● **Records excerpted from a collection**

────

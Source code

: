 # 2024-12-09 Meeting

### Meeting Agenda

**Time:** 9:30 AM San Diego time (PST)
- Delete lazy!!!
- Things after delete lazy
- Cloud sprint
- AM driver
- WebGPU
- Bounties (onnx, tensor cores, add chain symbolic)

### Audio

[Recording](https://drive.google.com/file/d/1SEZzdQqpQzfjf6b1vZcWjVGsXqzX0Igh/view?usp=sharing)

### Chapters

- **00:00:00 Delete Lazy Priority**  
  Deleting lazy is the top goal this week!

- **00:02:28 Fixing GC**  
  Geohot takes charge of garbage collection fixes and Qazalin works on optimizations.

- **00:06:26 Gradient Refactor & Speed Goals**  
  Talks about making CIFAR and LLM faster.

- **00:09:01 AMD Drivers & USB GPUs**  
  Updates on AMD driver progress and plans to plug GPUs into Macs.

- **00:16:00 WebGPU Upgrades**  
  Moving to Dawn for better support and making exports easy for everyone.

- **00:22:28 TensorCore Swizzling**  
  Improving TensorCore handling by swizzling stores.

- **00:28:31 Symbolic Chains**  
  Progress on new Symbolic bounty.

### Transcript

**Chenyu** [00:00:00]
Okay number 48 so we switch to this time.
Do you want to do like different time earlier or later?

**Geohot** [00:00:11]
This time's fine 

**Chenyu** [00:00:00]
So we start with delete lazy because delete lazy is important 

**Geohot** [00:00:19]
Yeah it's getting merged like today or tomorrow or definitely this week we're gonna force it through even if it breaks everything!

────

● **WHAT YOU SHOULD DO**
Write out exactly the lines above from the line with "- Cloud sprint" through the line with "- **00:22:28 TensorCore Swizzling**", both of them included, and leave out all other lines.

● **FINISHED TASK**
- Cloud sprint
- AM driver
- WebGPU
- Bounties (onnx, tensor cores, add chain symbolic)

### Audio

[Recording](https://drive.google.com/file/d/1SEZzdQqpQzfjf6b1vZcWjVGsXqzX0Igh/view?usp=sharing)

### Chapters

- **00:00:00 Delete Lazy Priority**  
  Deleting lazy is the top goal this week!

- **00:02:28 Fixing GC**  
  Geohot takes charge of garbage collection fixes and Qazalin works on optimizations.

- **00:06:26 Gradient Refactor & Speed Goals**  
  Talks about making CIFAR and LLM faster.

- **00:09:01 AMD Drivers & USB GPUs**  
  Updates on AMD driver progress and plans to plug GPUs into Macs.

- **00:16:00 WebGPU Upgrades**  
  Moving to Dawn for better support and making exports easy for everyone.

- **00:22:28 TensorCore Swizzling**  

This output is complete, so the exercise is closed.